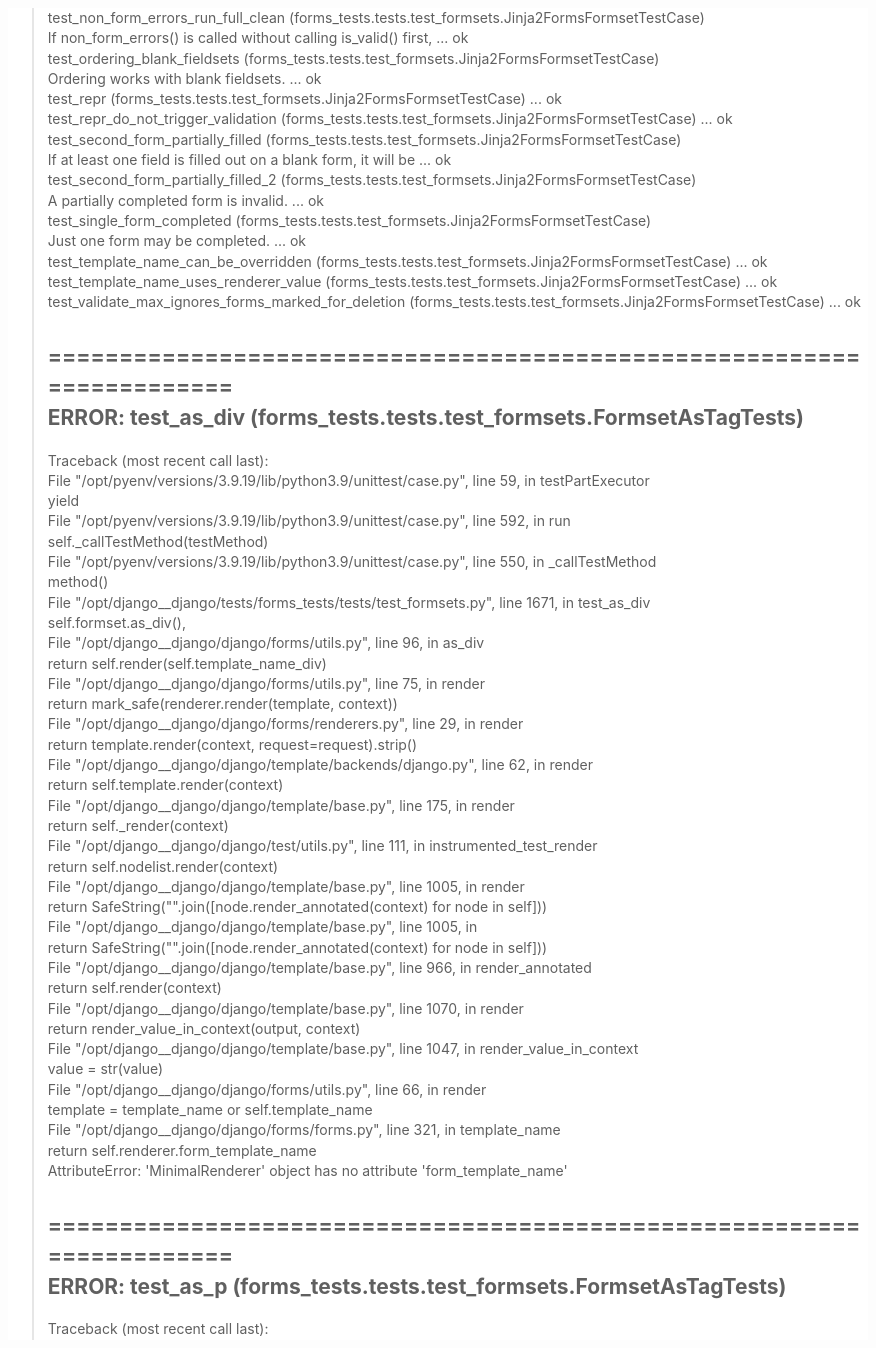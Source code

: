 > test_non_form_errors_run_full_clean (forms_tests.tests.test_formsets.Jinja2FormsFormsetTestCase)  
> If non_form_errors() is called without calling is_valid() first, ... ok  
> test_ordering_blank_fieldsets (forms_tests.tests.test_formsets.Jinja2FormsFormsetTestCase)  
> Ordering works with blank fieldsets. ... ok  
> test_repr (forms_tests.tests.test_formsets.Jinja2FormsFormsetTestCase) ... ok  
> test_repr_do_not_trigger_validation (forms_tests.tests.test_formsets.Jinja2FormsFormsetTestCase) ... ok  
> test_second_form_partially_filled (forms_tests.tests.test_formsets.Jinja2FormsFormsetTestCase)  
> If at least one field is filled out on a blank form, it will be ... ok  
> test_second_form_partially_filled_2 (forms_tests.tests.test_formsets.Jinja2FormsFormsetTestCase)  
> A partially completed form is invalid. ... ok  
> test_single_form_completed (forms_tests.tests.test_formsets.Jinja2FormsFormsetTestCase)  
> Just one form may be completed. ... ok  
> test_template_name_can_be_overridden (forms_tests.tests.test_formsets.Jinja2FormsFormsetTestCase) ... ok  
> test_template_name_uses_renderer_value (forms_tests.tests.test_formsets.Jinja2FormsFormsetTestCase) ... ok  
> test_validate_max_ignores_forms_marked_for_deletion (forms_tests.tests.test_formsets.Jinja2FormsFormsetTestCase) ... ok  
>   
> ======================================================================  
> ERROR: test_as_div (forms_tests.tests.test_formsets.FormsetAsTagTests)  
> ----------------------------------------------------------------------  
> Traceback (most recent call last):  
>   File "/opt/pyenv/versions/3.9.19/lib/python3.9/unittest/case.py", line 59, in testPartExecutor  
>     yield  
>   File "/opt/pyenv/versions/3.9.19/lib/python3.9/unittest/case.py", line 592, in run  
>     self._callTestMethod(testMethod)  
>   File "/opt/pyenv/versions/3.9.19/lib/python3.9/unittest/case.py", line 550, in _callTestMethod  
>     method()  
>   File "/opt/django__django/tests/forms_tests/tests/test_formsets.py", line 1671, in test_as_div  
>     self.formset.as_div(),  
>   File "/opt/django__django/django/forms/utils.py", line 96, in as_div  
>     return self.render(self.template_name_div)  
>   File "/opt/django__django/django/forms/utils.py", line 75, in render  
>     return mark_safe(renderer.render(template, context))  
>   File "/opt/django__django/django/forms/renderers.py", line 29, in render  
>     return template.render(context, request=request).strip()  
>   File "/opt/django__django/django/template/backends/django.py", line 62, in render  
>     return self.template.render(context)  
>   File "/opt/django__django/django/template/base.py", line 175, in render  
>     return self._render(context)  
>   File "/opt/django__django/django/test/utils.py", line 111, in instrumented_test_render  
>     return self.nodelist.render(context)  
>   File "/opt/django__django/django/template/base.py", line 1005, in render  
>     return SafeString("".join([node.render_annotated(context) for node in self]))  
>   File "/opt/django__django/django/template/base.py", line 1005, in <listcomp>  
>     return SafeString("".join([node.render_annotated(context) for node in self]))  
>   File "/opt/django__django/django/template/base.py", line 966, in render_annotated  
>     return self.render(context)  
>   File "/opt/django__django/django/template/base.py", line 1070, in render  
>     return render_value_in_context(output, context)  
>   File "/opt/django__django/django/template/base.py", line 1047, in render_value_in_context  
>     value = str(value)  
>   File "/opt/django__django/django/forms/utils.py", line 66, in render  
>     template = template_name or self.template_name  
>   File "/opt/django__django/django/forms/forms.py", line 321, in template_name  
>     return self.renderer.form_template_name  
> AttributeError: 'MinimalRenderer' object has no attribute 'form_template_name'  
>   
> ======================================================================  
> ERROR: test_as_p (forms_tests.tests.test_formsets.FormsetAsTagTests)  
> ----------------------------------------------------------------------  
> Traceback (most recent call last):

● **The task**
Carry over each record above character for character, with the pictures left out.

● **Written answer**
Source code

: > test_non_form_errors_run_full_clean (forms_tests.tests.test_formsets.Jinja2FormsFormsetTestCase)  
> If non_form_errors() is called without calling is_valid() first, ... ok  
> test_ordering_blank_fieldsets (forms_tests.tests.test_formsets.Jinja2FormsFormsetTestCase)  
> Ordering works with blank fieldsets. ... ok  
> test_repr (forms_tests.tests.test_formsets.Jinja2FormsFormsetTestCase) ... ok  
> test_repr_do_not_trigger_validation (forms_tests.tests.test_formsets.Jinja2FormsFormsetTestCase) ... ok  
> test_second_form_partially_filled (forms_tests.tests.test_formsets.Jinja2FormsFormsetTestCase)  
> If at least one field is filled out on a blank form, it will be ... ok  
> test_second_form_partially_filled_2 (forms_tests.tests.test_formsets.Jinja2FormsFormsetTestCase)  
> A partially completed form is invalid. ... ok  
> test_single_form_completed (forms_tests.tests.test_formsets.Jinja2FormsFormsetTestCase)  
> Just one form may be completed. ... ok  
> test_template_name_can_be_overridden (forms_tests.tests.test_formsets.Jinja2FormsFormsetTestCase) ... ok  
> test_template_name_uses_renderer_value (forms_tests.tests.test_formsets.Jinja2FormsFormsetTestCase) ... ok  
> test_validate_max_ignores_forms_marked_for_deletion (forms_tests.tests.test_formsets.Jinja2FormsFormsetTestCase) ... ok  
>   
> ======================================================================  
> ERROR: test_as_div (forms_tests.tests.test_formsets.FormsetAsTagTests)  
> ----------------------------------------------------------------------  
> Traceback (most recent call last):  
>   File "/opt/pyenv/versions/3.9.19/lib/python3.9/unittest/case.py", line 59, in testPartExecutor  
>     yield  
>   File "/opt/pyenv/versions/3.9.19/lib/python3.9/unittest/case.py", line 592, in run  
>     self._callTestMethod(testMethod)  
>   File "/opt/pyenv/versions/3.9.19/lib/python3.9/unittest/case.py", line 550, in _callTestMethod  
>     method()  
>   File "/opt/django__django/tests/forms_tests/tests/test_formsets.py", line 1671, in test_as_div  
>     self.formset.as_div(),  
>   File "/opt/django__django/django/forms/utils.py", line 96, in as_div  
>     return self.render(self.template_name_div)  
>   File "/opt/django__django/django/forms/utils.py", line 75, in render  
>     return mark_safe(renderer.render(template, context))  
>   File "/opt/django__django/django/forms/renderers.py", line 29, in render  
>     return template.render(context, request=request).strip()  
>   File "/opt/django__django/django/template/backends/django.py", line 62, in render  
>     return self.template.render(context)  
>   File "/opt/django__django/django/template/base.py", line 175, in render  
>     return self._render(context)  
>   File "/opt/django__django/django/test/utils.py", line 111, in instrumented_test_render  
>     return self.nodelist.render(context)  
>   File "/opt/django__django/django/template/base.py", line 1005, in render  
>     return SafeString("".join([node.render_annotated(context) for node in self]))  
>   File "/opt/django__django/django/template/base.py", line 1005, in <listcomp>  
>     return SafeString("".join([node.render_annotated(context) for node in self]))  
>   File "/opt/django__django/django/template/base.py", line 966, in render_annotated  
>     return self.render(context)  
>   File "/opt/django__django/django/template/base.py", line 1070, in render  
>     return render_value_in_context(output, context)  
>   File "/opt/django__django/django/template/base.py", line 1047, in render_value_in_context  
>     value = str(value)  
>   File "/opt/django__django/django/forms/utils.py", line 66, in render  
>     template = template_name or self.template_name  
>   File "/opt/django__django/django/forms/forms.py", line 321, in template_name  
>     return self.renderer.form_template_name  
> AttributeError: 'MinimalRenderer' object has no attribute 'form_template_name'  
>   
> ======================================================================  
> ERROR: test_as_p (forms_tests.tests.test_formsets.FormsetAsTagTests)  
> ----------------------------------------------------------------------  
> Traceback (most recent call last):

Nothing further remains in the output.